Jakarta, beritalima.com| – Meski kita semua tahu potensi laut Indonesia begitu besar, namun ternyata membangun komunikasi di sektor maritim masih tertinggal. Terkesan belum terintegrasi dengan baik.
Hal ini diutarakan Dirjen Perhubungan Laut Kementerian Perhubungan Muhammad Masyhud dalam Musyawarah Besar Praktisi Maritim ke-II di Jakarta (16/4), menekankan pentingnya era digitalisasi dalam memperkuat sektor maritim. Menurut Masyhud, meskipun Indonesia memiliki potensi besar di bidang kelautan, masih ada sejumlah tantangan dihadapi, salah satunya komunikasi di sektor maritim masih tertinggal.

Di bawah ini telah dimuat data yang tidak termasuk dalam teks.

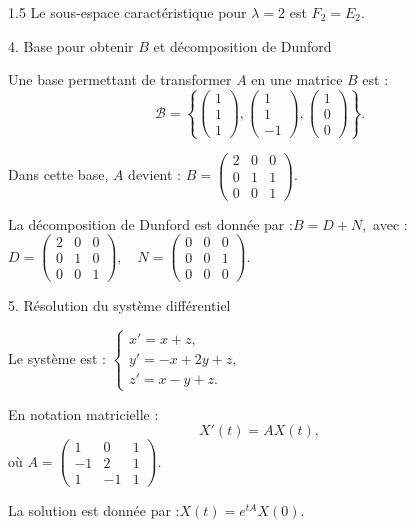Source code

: \documentclass[12pt]{article}
\begin{document}
\begin{spacing}{1.5}
Le sous-espace caractéristique pour $\lambda = 2$ est $F_2 = E_2$.

4. Base pour obtenir $B$ et décomposition de Dunford

Une base permettant de transformer $A$ en une matrice $B$ est :
\[
\mathcal{B} = \left\{\begin{pmatrix} 1 \\ 1 \\ 1 \end{pmatrix}, \begin{pmatrix} 1 \\ 1 \\ -1 \end{pmatrix}, \begin{pmatrix} 1 \\ 0 \\ 0 \end{pmatrix}\right\}.
\]

Dans cette base, $A$ devient :
$
B = \begin{pmatrix}
2 & 0 & 0 \\ 
0 & 1 & 1 \\ 
0 & 0 & 1
\end{pmatrix}.
$

La décomposition de Dunford est donnée par :$
B = D + N,
$
avec :
$
D = \begin{pmatrix}
2 & 0 & 0 \\ 
0 & 1 & 0 \\ 
0 & 0 & 1
\end{pmatrix}, \quad
N = \begin{pmatrix}
0 & 0 & 0 \\ 
0 & 0 & 1 \\ 
0 & 0 & 0
\end{pmatrix}.
$

5. Résolution du système différentiel

Le système est :
$
\begin{cases}
x' = x + z, \\
y' = -x + 2y + z, \\
z' = x - y + z.
\end{cases}
$

En notation matricielle :
\[
X'(t) = AX(t),
\]
où $A = \begin{pmatrix}
1 & 0 & 1 \\ 
-1 & 2 & 1 \\ 
1 & -1 & 1
\end{pmatrix}.
$

La solution est donnée par :$
X(t) = e^{tA}X(0).
$


\end{spacing}
\end{document}
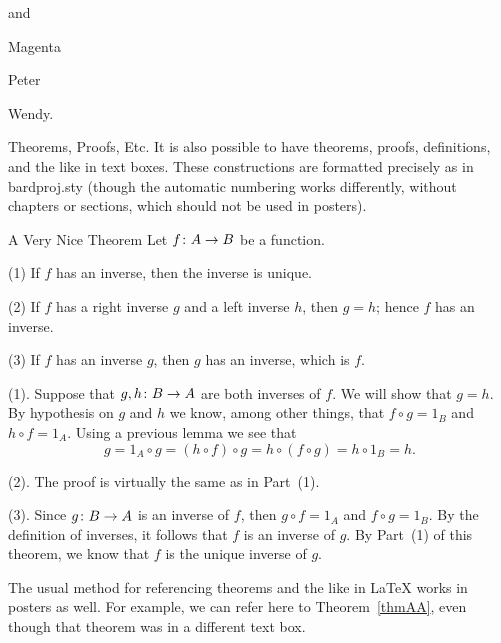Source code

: \documentclass[12pt]{article}
\begin{document}
\begin{posterbard}
\begin{posterboxnotitle}
and

\begin{itemizec}{Magenta}
\item Peter
\item Wendy.
\end{itemizec}
\end{posterboxnotitle}


\begin{posterboxtitle}{Theorems, Proofs, Etc.}
It is also possible to have theorems, proofs, definitions, and the like in text boxes.  These constructions are formatted precisely as in bardproj.sty (though the automatic numbering works differently, without chapters or sections, which should not be used in posters).
\end{posterboxtitle}


\begin{posterboxtitle}{A Very Nice Theorem}
\thm\label{thmAA} 
Let ${f} \colon {A} \to {B}$ be a function.
%
\enum 
\item[(1)] If $f$ has an inverse, then the inverse is unique.
%
\item[(2)] If $f$ has a right inverse $g$ and a left inverse $h$, then $g = h$; hence $f$ has an inverse.
%
\item[(3)] If $f$ has an inverse $g$, then $g$ has an inverse, which is $f$.
\eenum
\ethm
 
\demo
(1). Suppose that ${g, h} \colon {B} \to {A}$ are both inverses of $f$.  We will show that $g = h$.  By hypothesis on $g$ and $h$ we know, among other things, that $f \circ g = 1_B$ and $h \circ f = 1_A$.  Using a previous lemma we see that
%
\[
g  =  1_A \circ g  =  (h \circ f) \circ g  =  h \circ (f \circ g)  =  h \circ 1_B  =  h.
\]

\noindent (2). The proof is virtually the same as in Part~(1).  
\spce

\noindent (3).  Since ${g} \colon {B} \to {A}$ is an inverse of $f$, then $g \circ f = 1_A$ and $f \circ g = 1_B$.  By the definition of inverses, it follows that $f$ is an inverse of $g$.  By Part~(1) of this theorem, we know that $f$ is the unique inverse of $g$.
\edemo
\end{posterboxtitle}


\begin{posterboxnotitle}
The usual method for referencing theorems and the like in LaTeX works in posters as well.  For example, we can refer here to Theorem~\ref{thmAA}, even though that theorem was in a different text box.
\end{posterboxnotitle}



\end{posterbard}
\end{document}
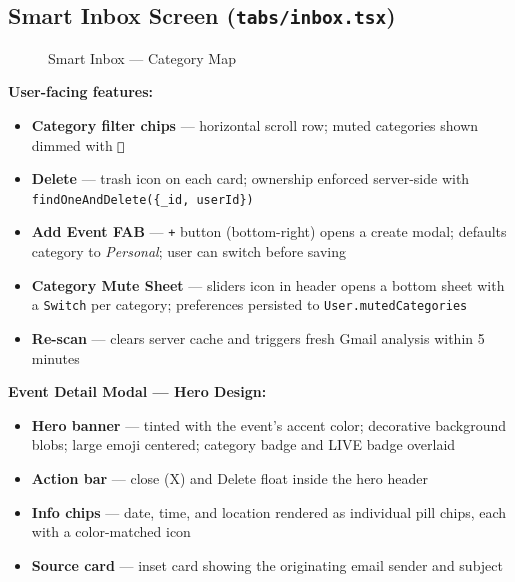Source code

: \documentclass[12pt,a4paper]{report}
\begin{document}
\subsection{Smart Inbox Screen (\texttt{tabs/inbox.tsx})}

\begin{figure}[H]
\centering
{}
\caption{Smart Inbox — Category Map}
\end{figure}

\textbf{User-facing features:}
\begin{itemize}[leftmargin=*]
  \item \textbf{Category filter chips} — horizontal scroll row; muted categories shown dimmed with \texttt{🔕}
  \item \textbf{Delete} — trash icon on each card; ownership enforced server-side with \texttt{findOneAndDelete(\{\_id, userId\})}
  \item \textbf{Add Event FAB} — \texttt{+} button (bottom-right) opens a create modal; defaults category to \textit{Personal}; user can switch before saving
  \item \textbf{Category Mute Sheet} — sliders icon in header opens a bottom sheet with a \texttt{Switch} per category; preferences persisted to \texttt{User.mutedCategories}
  \item \textbf{Re-scan} — clears server cache and triggers fresh Gmail analysis within 5 minutes
\end{itemize}

\textbf{Event Detail Modal — Hero Design:}
\begin{itemize}[leftmargin=*]
  \item \textbf{Hero banner} — tinted with the event's accent color; decorative background blobs; large emoji centered; category badge and LIVE badge overlaid
  \item \textbf{Action bar} — close (X) and Delete float inside the hero header
  \item \textbf{Info chips} — date, time, and location rendered as individual pill chips, each with a color-matched icon
  \item \textbf{Source card} — inset card showing the originating email sender and subject
\end{itemize}
\end{document}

“Kita harus mempercepat adaptasi teknologi, terutama dengan kemajuan pesat di bidang kecerdasan buatan (AI). Jika tidak, kita akan tertinggal 10-20 tahun dari negara lain,” ujar Masyhud, sesuai dengan tema besar Mubes tentang pembangunan sektor kelautan yang berbasis inovasi dan profesionalisme.
Acara yang dihadiri oleh para praktisi, akademisi, serta tokoh penting di dunia maritim ini turut memperlihatkan semangat untuk membangun sektor kelautan Indonesia yang lebih berdaya saing dan siap menghadapi tantangan internasional.

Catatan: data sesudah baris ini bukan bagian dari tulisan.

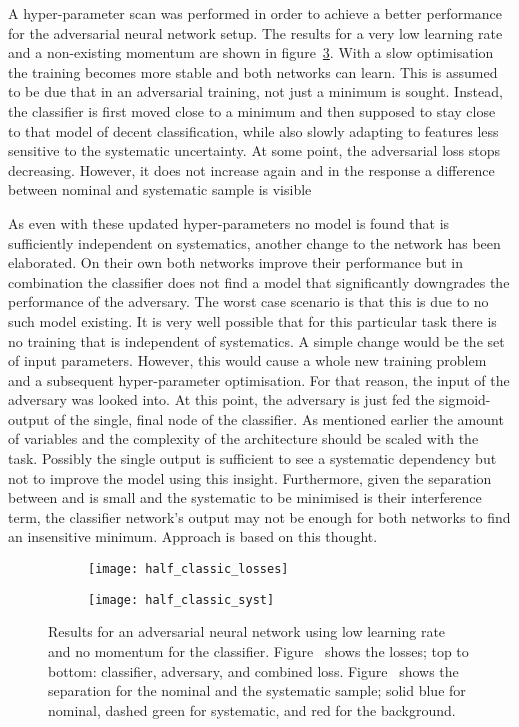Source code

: A hyper-parameter scan was performed in order to achieve a better performance for the adversarial neural network setup. The results for a very low learning rate and a non-existing momentum are shown in figure~\ref{fig:app1:half}.
With a slow optimisation the training becomes more stable and both networks can learn. This is assumed to be due that in an adversarial training, not just a minimum is sought. Instead, the classifier is first moved close to a minimum and then supposed to stay close to that model of decent classification, while also slowly adapting to features less sensitive to the systematic uncertainty. At some point, the adversarial loss stops decreasing. However, it does not increase again and in the response a difference between nominal and systematic sample is visible

As even with these updated hyper-parameters no model is found that is sufficiently independent on systematics, another change to the network has been elaborated.
On their own both networks improve their performance but in combination the classifier does not find a model that significantly downgrades the performance of the adversary.
The worst case scenario is that this is due to no such model existing. It is very well possible that for this particular task there is no training that is independent of systematics.
A simple change would be the set of input parameters. However, this would cause a whole new training problem and a subsequent hyper-parameter optimisation. For that reason, the input of the adversary was looked into. At this point, the adversary is just fed the sigmoid-output of the single, final node of the classifier. As mentioned earlier the amount of variables and the complexity of the architecture should be scaled with the task. Possibly the single output is sufficient to see a systematic dependency but not to improve the model using this insight. Furthermore, given the separation between \tW and \ttbar is small and the systematic to be minimised is their interference term, the classifier network's output may not be enough for both networks to find an insensitive minimum. Approach  is based on this thought.

\begin{figure}[htbp]
    \centering
    \begin{subfigure}[b]{0.45\textwidth}
        \texttt{[image: half\_classic\_losses]}
        \caption{}
        \label{fig:app1:half:losses}
    \end{subfigure}
\quad
    \begin{subfigure}[b]{0.45\textwidth}
        \texttt{[image: half\_classic\_syst]}
        \caption{}
        \label{fig:app1:half:syst}
    \end{subfigure}
    \caption{Results for an adversarial neural network using low learning rate and no momentum for the classifier. Figure~ shows the losses; top to bottom: classifier, adversary, and combined loss. Figure~ shows the separation for the nominal and the systematic sample; solid blue for nominal, dashed green for systematic, and red for the background.}
	\label{fig:app1:half}
\end{figure}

Sementara Capt. Andi M. Pakpahan, Ketua Panitia OC menyampaikan, mubes ini adalah bagian dari upaya untuk mengintegrasikan berbagai pemangku kepentingan dalam membangun dunia maritim yang lebih maju.
“Kita semua berkumpul di sini karena kecintaan terhadap dunia maritim, demi masyarakat maritim, serta dunia akademis maritim yang terus berkembang. Mari kita bersama-sama menjaga kedaulatan laut Indonesia,” ujarnya. Para peserta diberikan wawasan mengenai peran penting pengembangan Sumber Daya Manusia (SDM) yang berkompeten di sektor maritim.
Salah satu topik paling mencuri perhatian adalah pentingnya kolaborasi antara berbagai sektor, mulai dari pemerintah, industri, hingga dunia pendidikan, untuk menciptakan ekosistem maritim yang lebih efisien dan berkelanjutan.
Capt. Andi M mengingatkan, soal isu teknis dan teknologi yang akan menjadi tantangan besar bagi generasi maritim mendatang. “Kemajuan teknologi adalah kunci untuk memajukan sektor ini. Kita perlu menciptakan ekosistem yang mendukung inovasi dan mempersiapkan generasi yang mampu berkompetisi di tingkat global,” paparnya.